TASK TO COMPLETE
Give the data again in its entirety, exactly as provided.

RECORDS

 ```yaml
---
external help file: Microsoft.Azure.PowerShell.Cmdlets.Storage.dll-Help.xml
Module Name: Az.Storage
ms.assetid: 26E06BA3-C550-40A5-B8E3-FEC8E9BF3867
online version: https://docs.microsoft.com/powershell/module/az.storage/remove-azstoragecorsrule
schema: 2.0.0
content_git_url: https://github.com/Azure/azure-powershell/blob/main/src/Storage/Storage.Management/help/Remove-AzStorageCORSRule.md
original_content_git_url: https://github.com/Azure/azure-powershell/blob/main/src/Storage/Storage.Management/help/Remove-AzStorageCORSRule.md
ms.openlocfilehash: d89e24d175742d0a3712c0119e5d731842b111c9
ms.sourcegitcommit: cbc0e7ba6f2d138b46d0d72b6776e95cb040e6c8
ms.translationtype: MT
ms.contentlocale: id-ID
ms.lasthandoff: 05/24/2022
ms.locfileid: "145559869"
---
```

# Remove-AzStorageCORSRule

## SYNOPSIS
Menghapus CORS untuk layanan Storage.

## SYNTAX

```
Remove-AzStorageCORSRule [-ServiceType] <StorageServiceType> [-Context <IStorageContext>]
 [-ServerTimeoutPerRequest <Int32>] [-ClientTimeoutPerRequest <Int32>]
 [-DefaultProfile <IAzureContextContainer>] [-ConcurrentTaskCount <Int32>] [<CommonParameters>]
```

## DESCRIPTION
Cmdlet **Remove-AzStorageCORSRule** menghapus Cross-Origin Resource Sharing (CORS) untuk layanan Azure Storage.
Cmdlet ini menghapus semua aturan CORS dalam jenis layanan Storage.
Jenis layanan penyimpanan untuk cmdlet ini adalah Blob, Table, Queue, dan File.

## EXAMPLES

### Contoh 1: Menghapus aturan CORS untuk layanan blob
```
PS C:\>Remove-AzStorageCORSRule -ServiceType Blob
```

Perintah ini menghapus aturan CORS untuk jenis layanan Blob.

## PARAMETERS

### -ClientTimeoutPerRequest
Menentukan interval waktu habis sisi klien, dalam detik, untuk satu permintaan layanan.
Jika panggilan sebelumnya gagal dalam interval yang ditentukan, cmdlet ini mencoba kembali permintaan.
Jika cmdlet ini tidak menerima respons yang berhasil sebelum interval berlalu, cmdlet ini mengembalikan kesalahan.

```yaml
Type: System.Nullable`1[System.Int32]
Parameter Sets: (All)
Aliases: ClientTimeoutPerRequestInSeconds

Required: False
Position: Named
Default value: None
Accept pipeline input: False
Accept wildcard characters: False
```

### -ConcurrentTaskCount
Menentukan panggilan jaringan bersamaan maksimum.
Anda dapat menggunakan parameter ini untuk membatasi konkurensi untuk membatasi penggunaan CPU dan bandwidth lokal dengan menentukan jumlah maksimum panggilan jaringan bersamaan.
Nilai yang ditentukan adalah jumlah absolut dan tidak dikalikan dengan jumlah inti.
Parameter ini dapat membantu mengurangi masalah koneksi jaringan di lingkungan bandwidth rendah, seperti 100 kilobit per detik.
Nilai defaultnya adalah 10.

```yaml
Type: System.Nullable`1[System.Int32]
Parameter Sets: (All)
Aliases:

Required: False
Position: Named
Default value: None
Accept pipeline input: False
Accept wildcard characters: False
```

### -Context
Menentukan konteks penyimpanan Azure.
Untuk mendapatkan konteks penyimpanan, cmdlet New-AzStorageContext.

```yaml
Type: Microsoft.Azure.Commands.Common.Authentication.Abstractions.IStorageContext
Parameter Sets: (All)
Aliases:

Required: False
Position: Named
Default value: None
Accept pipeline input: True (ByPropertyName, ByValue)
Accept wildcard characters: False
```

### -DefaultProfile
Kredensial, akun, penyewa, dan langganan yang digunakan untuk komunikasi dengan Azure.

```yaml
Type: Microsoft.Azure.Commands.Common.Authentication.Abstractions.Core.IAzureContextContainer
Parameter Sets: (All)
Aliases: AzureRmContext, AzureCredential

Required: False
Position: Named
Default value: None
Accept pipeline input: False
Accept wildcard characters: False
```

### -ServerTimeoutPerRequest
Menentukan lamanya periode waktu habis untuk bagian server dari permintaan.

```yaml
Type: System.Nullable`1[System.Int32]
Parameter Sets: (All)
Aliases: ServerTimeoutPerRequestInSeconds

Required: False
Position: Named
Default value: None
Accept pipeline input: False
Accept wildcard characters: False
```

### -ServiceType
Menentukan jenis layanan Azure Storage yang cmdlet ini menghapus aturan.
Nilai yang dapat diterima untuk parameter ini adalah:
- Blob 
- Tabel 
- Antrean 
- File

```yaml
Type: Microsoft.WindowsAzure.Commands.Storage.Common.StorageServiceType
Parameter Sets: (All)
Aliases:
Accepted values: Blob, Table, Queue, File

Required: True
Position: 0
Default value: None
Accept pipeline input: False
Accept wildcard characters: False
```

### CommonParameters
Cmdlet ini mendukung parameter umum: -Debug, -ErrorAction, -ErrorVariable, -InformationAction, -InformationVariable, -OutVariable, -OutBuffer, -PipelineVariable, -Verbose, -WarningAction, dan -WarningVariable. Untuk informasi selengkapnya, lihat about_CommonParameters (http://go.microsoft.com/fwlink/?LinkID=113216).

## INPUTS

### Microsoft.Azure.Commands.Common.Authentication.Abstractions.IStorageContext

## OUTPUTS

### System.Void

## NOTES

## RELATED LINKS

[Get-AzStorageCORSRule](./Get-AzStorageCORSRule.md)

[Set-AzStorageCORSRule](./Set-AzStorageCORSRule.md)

ANSWER SECTION
 ```yaml
---
external help file: Microsoft.Azure.PowerShell.Cmdlets.Storage.dll-Help.xml
Module Name: Az.Storage
ms.assetid: 26E06BA3-C550-40A5-B8E3-FEC8E9BF3867
online version: https://docs.microsoft.com/powershell/module/az.storage/remove-azstoragecorsrule
schema: 2.0.0
content_git_url: https://github.com/Azure/azure-powershell/blob/main/src/Storage/Storage.Management/help/Remove-AzStorageCORSRule.md
original_content_git_url: https://github.com/Azure/azure-powershell/blob/main/src/Storage/Storage.Management/help/Remove-AzStorageCORSRule.md
ms.openlocfilehash: d89e24d175742d0a3712c0119e5d731842b111c9
ms.sourcegitcommit: cbc0e7ba6f2d138b46d0d72b6776e95cb040e6c8
ms.translationtype: MT
ms.contentlocale: id-ID
ms.lasthandoff: 05/24/2022
ms.locfileid: "145559869"
---
```

# Remove-AzStorageCORSRule

## SYNOPSIS
Menghapus CORS untuk layanan Storage.

## SYNTAX

```
Remove-AzStorageCORSRule [-ServiceType] <StorageServiceType> [-Context <IStorageContext>]
 [-ServerTimeoutPerRequest <Int32>] [-ClientTimeoutPerRequest <Int32>]
 [-DefaultProfile <IAzureContextContainer>] [-ConcurrentTaskCount <Int32>] [<CommonParameters>]
```

## DESCRIPTION
Cmdlet **Remove-AzStorageCORSRule** menghapus Cross-Origin Resource Sharing (CORS) untuk layanan Azure Storage.
Cmdlet ini menghapus semua aturan CORS dalam jenis layanan Storage.
Jenis layanan penyimpanan untuk cmdlet ini adalah Blob, Table, Queue, dan File.

## EXAMPLES

### Contoh 1: Menghapus aturan CORS untuk layanan blob
```
PS C:\>Remove-AzStorageCORSRule -ServiceType Blob
```

Perintah ini menghapus aturan CORS untuk jenis layanan Blob.

## PARAMETERS

### -ClientTimeoutPerRequest
Menentukan interval waktu habis sisi klien, dalam detik, untuk satu permintaan layanan.
Jika panggilan sebelumnya gagal dalam interval yang ditentukan, cmdlet ini mencoba kembali permintaan.
Jika cmdlet ini tidak menerima respons yang berhasil sebelum interval berlalu, cmdlet ini mengembalikan kesalahan.

```yaml
Type: System.Nullable`1[System.Int32]
Parameter Sets: (All)
Aliases: ClientTimeoutPerRequestInSeconds

Required: False
Position: Named
Default value: None
Accept pipeline input: False
Accept wildcard characters: False
```

### -ConcurrentTaskCount
Menentukan panggilan jaringan bersamaan maksimum.
Anda dapat menggunakan parameter ini untuk membatasi konkurensi untuk membatasi penggunaan CPU dan bandwidth lokal dengan menentukan jumlah maksimum panggilan jaringan bersamaan.
Nilai yang ditentukan adalah jumlah absolut dan tidak dikalikan dengan jumlah inti.
Parameter ini dapat membantu mengurangi masalah koneksi jaringan di lingkungan bandwidth rendah, seperti 100 kilobit per detik.
Nilai defaultnya adalah 10.

```yaml
Type: System.Nullable`1[System.Int32]
Parameter Sets: (All)
Aliases:

Required: False
Position: Named
Default value: None
Accept pipeline input: False
Accept wildcard characters: False
```

### -Context
Menentukan konteks penyimpanan Azure.
Untuk mendapatkan konteks penyimpanan, cmdlet New-AzStorageContext.

```yaml
Type: Microsoft.Azure.Commands.Common.Authentication.Abstractions.IStorageContext
Parameter Sets: (All)
Aliases:

Required: False
Position: Named
Default value: None
Accept pipeline input: True (ByPropertyName, ByValue)
Accept wildcard characters: False
```

### -DefaultProfile
Kredensial, akun, penyewa, dan langganan yang digunakan untuk komunikasi dengan Azure.

```yaml
Type: Microsoft.Azure.Commands.Common.Authentication.Abstractions.Core.IAzureContextContainer
Parameter Sets: (All)
Aliases: AzureRmContext, AzureCredential

Required: False
Position: Named
Default value: None
Accept pipeline input: False
Accept wildcard characters: False
```

### -ServerTimeoutPerRequest
Menentukan lamanya periode waktu habis untuk bagian server dari permintaan.

```yaml
Type: System.Nullable`1[System.Int32]
Parameter Sets: (All)
Aliases: ServerTimeoutPerRequestInSeconds

Required: False
Position: Named
Default value: None
Accept pipeline input: False
Accept wildcard characters: False
```

### -ServiceType
Menentukan jenis layanan Azure Storage yang cmdlet ini menghapus aturan.
Nilai yang dapat diterima untuk parameter ini adalah:
- Blob 
- Tabel 
- Antrean 
- File

```yaml
Type: Microsoft.WindowsAzure.Commands.Storage.Common.StorageServiceType
Parameter Sets: (All)
Aliases:
Accepted values: Blob, Table, Queue, File

Required: True
Position: 0
Default value: None
Accept pipeline input: False
Accept wildcard characters: False
```

### CommonParameters
Cmdlet ini mendukung parameter umum: -Debug, -ErrorAction, -ErrorVariable, -InformationAction, -InformationVariable, -OutVariable, -OutBuffer, -PipelineVariable, -Verbose, -WarningAction, dan -WarningVariable. Untuk informasi selengkapnya, lihat about_CommonParameters (http://go.microsoft.com/fwlink/?LinkID=113216).

## INPUTS

### Microsoft.Azure.Commands.Common.Authentication.Abstractions.IStorageContext

## OUTPUTS

### System.Void

## NOTES

## RELATED LINKS

[Get-AzStorageCORSRule](./Get-AzStorageCORSRule.md)

[Set-AzStorageCORSRule](./Set-AzStorageCORSRule.md)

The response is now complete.